Pause. Quit. Wait. (Without it Costing an Arm)
Recently, after several years of intense focus, thousands of hours of deep commitment, and sacrifices in personal health and wellbeing, I made the decision to quit my PhD.
I had built my life — really, my identity — around something I’d wanted for twenty years but had never had the chance to pursue. And then, in a moment, I went from all-in to all-out. It happened like waking up. Like suddenly getting a joke. Like one world ending with a snap of the fingers, and a yawning chasm opening up behind it.
It felt like failure.
Like I’d let myself down. Like I’d have to sheepishly tell people I couldn’t hack it. That I’d burned out. That I didn’t have a plan.
But I did. A strange one. A simple one. One that I think might help you, if you’re staring down something hard.
Pause. Quit. Wait.
1. Pause.
I stopped. I looked honestly at what I was doing. Why I was doing it. Who I was becoming.
2. Quit.
I stepped away from the structure I’d worked so hard to build — not because I couldn’t keep going, but because I knew it was no longer taking me where I needed to go.
3. Wait.
I didn’t rush to fill the space. I sat in it. Felt the grief, the freedom, the quiet. Waited to see what would come next.

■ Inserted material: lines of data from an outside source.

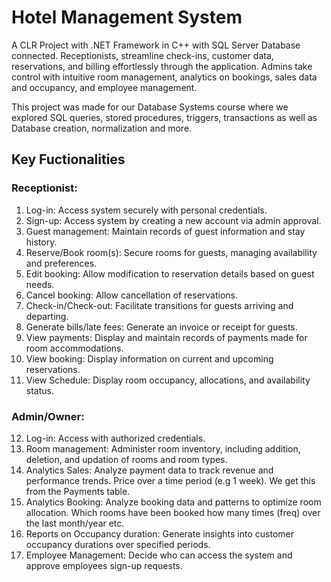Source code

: # Hotel Management System
A CLR Project with .NET Framework in C++ with SQL Server Database connected. Receptionists, streamline check-ins, customer data, reservations, and billing effortlessly through the application. Admins take control with intuitive room management, analytics on bookings, sales data and occupancy, and employee management.

This project was made for our Database Systems course where we explored SQL queries, stored procedures, triggers, transactions as well as Database creation, normalization and more.

## Key Fuctionalities
### Receptionist:
1.	Log-in: Access system securely with personal credentials.
2.	Sign-up: Access system by creating a new account via admin approval. 
3.	Guest management: Maintain records of guest information and stay history.
4.	Reserve/Book room(s): Secure rooms for guests, managing availability and preferences. 
5.	Edit booking: Allow modification to reservation details based on guest needs.
6.	Cancel booking: Allow cancellation of reservations.
7.	Check-in/Check-out: Facilitate transitions for guests arriving and departing.
8.	Generate bills/late fees: Generate an invoice or receipt for guests. 
9.	View payments: Display and maintain records of payments made for room accommodations. 
10.	View booking: Display information on current and upcoming reservations.
11.	View Schedule: Display room occupancy, allocations, and availability status.

### Admin/Owner:
12.	Log-in: Access with authorized credentials.
13.	Room management: Administer room inventory, including addition, deletion, and updation of rooms and room types. 
14.	Analytics Sales: Analyze payment data to track revenue and performance trends.
Price over a time period (e.g 1 week). We get this from the Payments table.
15.	Analytics Booking: Analyze booking data and patterns to optimize room allocation.
Which rooms have been booked how many times (freq) over the last month/year etc.
16.	Reports on Occupancy duration: Generate insights into customer occupancy durations over specified periods.
17.	Employee Management: Decide who can access the system and approve employees sign-up requests.
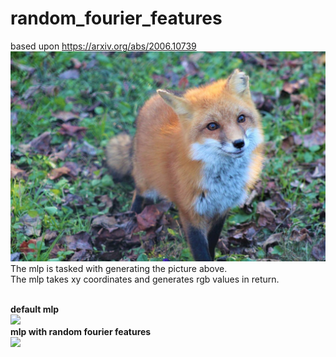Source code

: # random_fourier_features

based upon https://arxiv.org/abs/2006.10739
<br/>
![](fox.jpg)
The mlp is tasked with generating the picture above. <br/>
The mlp takes xy coordinates and generates rgb values in return.

<br/> <b> default mlp </b> <br/>
![](default.gif)
<br/> <b> mlp with random fourier features </b> <br/> 
![](random_fourier_features.gif)
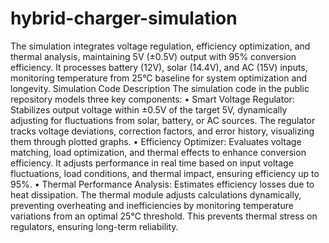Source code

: # hybrid-charger-simulation
The simulation integrates voltage regulation, efficiency optimization, and thermal analysis, maintaining 5V (±0.5V) output with 95% conversion efficiency. It processes battery (12V), solar (14.4V), and AC (15V) inputs, monitoring temperature from 25°C baseline for system optimization and longevity.
Simulation Code Description
The simulation code in the public repository models three key components:
•	Smart Voltage Regulator: Stabilizes output voltage within ±0.5V of the target 5V, dynamically adjusting for fluctuations from solar, battery, or AC sources. The regulator tracks voltage deviations, correction factors, and error history, visualizing them through plotted graphs.
•	Efficiency Optimizer: Evaluates voltage matching, load optimization, and thermal effects to enhance conversion efficiency. It adjusts performance in real time based on input voltage fluctuations, load conditions, and thermal impact, ensuring efficiency up to 95%.
•	Thermal Performance Analysis: Estimates efficiency losses due to heat dissipation. The thermal module adjusts calculations dynamically, preventing overheating and inefficiencies by monitoring temperature variations from an optimal 25°C threshold. This prevents thermal stress on regulators, ensuring long-term reliability.

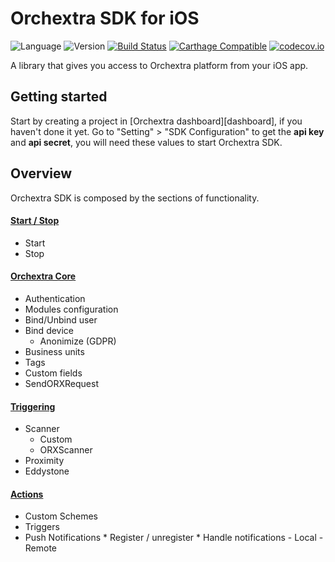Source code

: # Orchextra SDK for iOS
![Language](https://img.shields.io/badge/Language-Swift-orange.svg)
![Version](https://img.shields.io/badge/version-3.0.1-blue.svg)
[![Build Status](https://travis-ci.org/Orchextra/orchextra-ios-sdk.svg?branch=master)](https://travis-ci.org/Orchextra/orchextra-ios-sdk)
[![Carthage Compatible](https://img.shields.io/badge/Carthage-compatible-4BC51D.svg?style=flat)](https://github.com/Carthage/Carthage)
[![codecov.io](https://codecov.io/github/Orchextra/orchextra-ios-sdk/coverage.svg?branch=develop)](https://codecov.io/github/Orchextra/orchextra-ios-sdk?branch=master)

A library that gives you access to Orchextra platform from your iOS app.

## Getting started
Start by creating a project in [Orchextra dashboard][dashboard], if you haven't done it yet. Go to "Setting" > "SDK Configuration" to get the **api key** and **api secret**, you will need these values to start Orchextra SDK.

## Overview
Orchextra SDK is composed by the sections of functionality.
#### **[Start / Stop](Documentation/Start_Stop.md)**
- Start
- Stop
  
#### **[Orchextra Core](Documentation/Core.md)**
- Authentication
- Modules configuration
- Bind/Unbind user
- Bind device
     * Anonimize (GDPR)
- Business units
- Tags
- Custom fields
- SendORXRequest

#### **[Triggering](Documentation/Triggering.md)**
- Scanner
  * Custom
  * ORXScanner
- Proximity
- Eddystone

#### **[Actions](Documentation/Actions.md)**
- Custom Schemes
- Triggers
- Push Notifications
      * Register / unregister
      * Handle notifications
          - Local
          - Remote
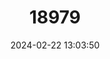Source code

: ---
title: "18979"
category: "Marstonia olivacea"
draft: false
date: 2024-02-22 13:03:50
languages:
  English: ["Olive Marstonia"]
---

And here’s why the pause is the most important.
There’s an old Zen story. A man named Bodhidharma — known as the “Barbarian from the West” — brought the teachings of the Dharma from India into China. He found a cave, faced a wall, and meditated in silence. He refused to speak or teach.

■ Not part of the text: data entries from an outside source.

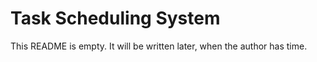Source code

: # Task Scheduling System

This README is empty. It will be written later, when the author has time.
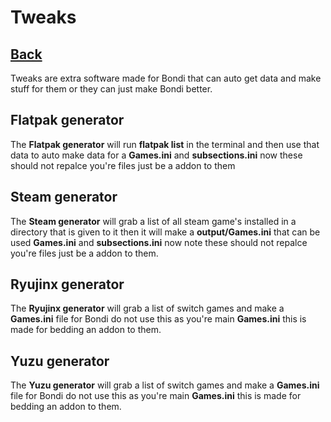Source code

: # Tweaks
## [Back](README.md)
Tweaks are extra software made for Bondi that can auto get data and make stuff for them or they can just make Bondi better.

## Flatpak generator
The **Flatpak generator** will run **flatpak list** in the terminal and then use that data to auto make data for a **Games.ini** and **subsections.ini** now these should not repalce you're files just be a addon to them

## Steam generator
The **Steam generator** will grab a list of all steam game's installed in a directory that is given to it then it will make a **output/Games.ini** that can be used **Games.ini** and **subsections.ini** now note these should not repalce you're files just be a addon to them.

## Ryujinx generator
The **Ryujinx generator** will grab a list of switch games and make a **Games.ini** file for Bondi do not use this as you're main **Games.ini** this is made for bedding an addon to them.

## Yuzu generator
The **Yuzu generator** will grab a list of switch games and make a **Games.ini** file for Bondi do not use this as you're main **Games.ini** this is made for bedding an addon to them.
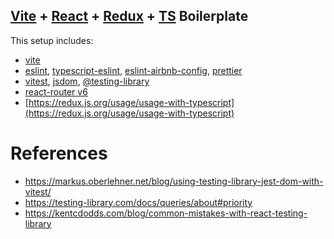 ## [Vite](https://vitejs.dev/) + [React](https://reactjs.org/) + [Redux](https://redux.js.org/) + [TS](https://www.typescriptlang.org/) Boilerplate

This setup includes:
* [vite](https://vitejs.dev/)
* [eslint](https://eslint.org/), [typescript-eslint](https://typescript-eslint.io/),
[eslint-airbnb-config](https://github.com/airbnb/javascript), [prettier](https://prettier.io/)
* [vitest](https://vitest.dev/), [jsdom](https://github.com/jsdom/jsdom),
[@testing-library](https://testing-library.com/)
* [react-router v6](https://reactrouter.com/en/main)
* [https://redux.js.org/usage/usage-with-typescript](https://redux.js.org/usage/usage-with-typescript)

# References

* https://markus.oberlehner.net/blog/using-testing-library-jest-dom-with-vitest/
* https://testing-library.com/docs/queries/about#priority
* https://kentcdodds.com/blog/common-mistakes-with-react-testing-library
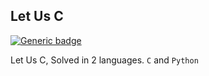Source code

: Let Us C
---
[![Generic badge](https://img.shields.io/badge/Pull%20Requests-Welcome-GREEN.svg)](http://yashkumarverma.github.io) 


Let Us C, Solved in 2 languages. `C` and `Python`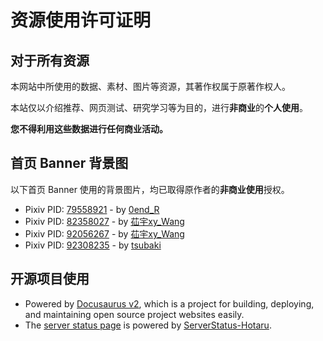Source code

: # 资源使用许可证明

## 对于所有资源

本网站中所使用的数据、素材、图片等资源，其著作权属于原著作权人。

本站仅以介绍推荐、网页测试、研究学习等为目的，进行**非商业**的**个人使用**。

**您不得利用这些数据进行任何商业活动。**

## 首页 Banner 背景图

以下首页 Banner 使用的背景图片，均已取得原作者的**非商业使用**授权。

- Pixiv PID: [79558921](https://www.pixiv.net/artworks/79558921) - by [0end_R](https://www.pixiv.net/users/39099818)
- Pixiv PID: [82358027](https://www.pixiv.net/artworks/82358027) - by [苮宇xy_Wang](https://www.pixiv.net/users/30486172)
- Pixiv PID: [92056267](https://www.pixiv.net/artworks/92056267) - by [苮宇xy_Wang](https://www.pixiv.net/users/30486172)
- Pixiv PID: [92308235](https://www.pixiv.net/artworks/92308235) - by [tsubaki](https://www.pixiv.net/users/7879226)

## 开源项目使用

- Powered by [Docusaurus v2](https://github.com/facebook/docusaurus), which is a project for building, deploying, and maintaining open source project websites easily.
- The [server status page](https://status.lowi.ro/status/) is powered by [ServerStatus-Hotaru](https://github.com/cokemine/ServerStatus-Hotaru).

A young man named Huike heard about the great master and came to learn. He stood outside the cave. But Bodhidharma ignored him.
Huike waited.
Through snow and wind, through hunger and loneliness, he stayed. He paused. He sat through doubt and fear and the urge to leave. Until he was sure.
Then, stomping into the cave, he cut off his own arm.
“This is how much I want to learn.”
And Bodhidharma replied, “Now I will teach you.”
It’s not about violence. It’s about clarity. About commitment. About the transformation that begins after the pause.
Sometimes you don’t need to cut off your arm. You need to cut the crap.
You need to know why you’re doing something — and what price you’re willing to pay.
If it’s not worth it, quit. Walk away. And if it is? Be ready to suffer for it. Because anything that truly matters will ask more of you than comfort allows.
And after you quit — or commit — wait. Let the aftershocks settle. Let the silence teach you. Let life surprise you.
I gave up one arm to pursue a PhD. I wasn’t prepared to give up the other.
It wasn’t worth it.
But the writing — the ideas, the desire to reach someone, even just one person — that might be. Writing might be worth the second arm.
As I sit now, waiting to hear back from agents, wondering if this book has a future, maybe it’s time for another pause. To see if this game is worth the candle.
We’ll see.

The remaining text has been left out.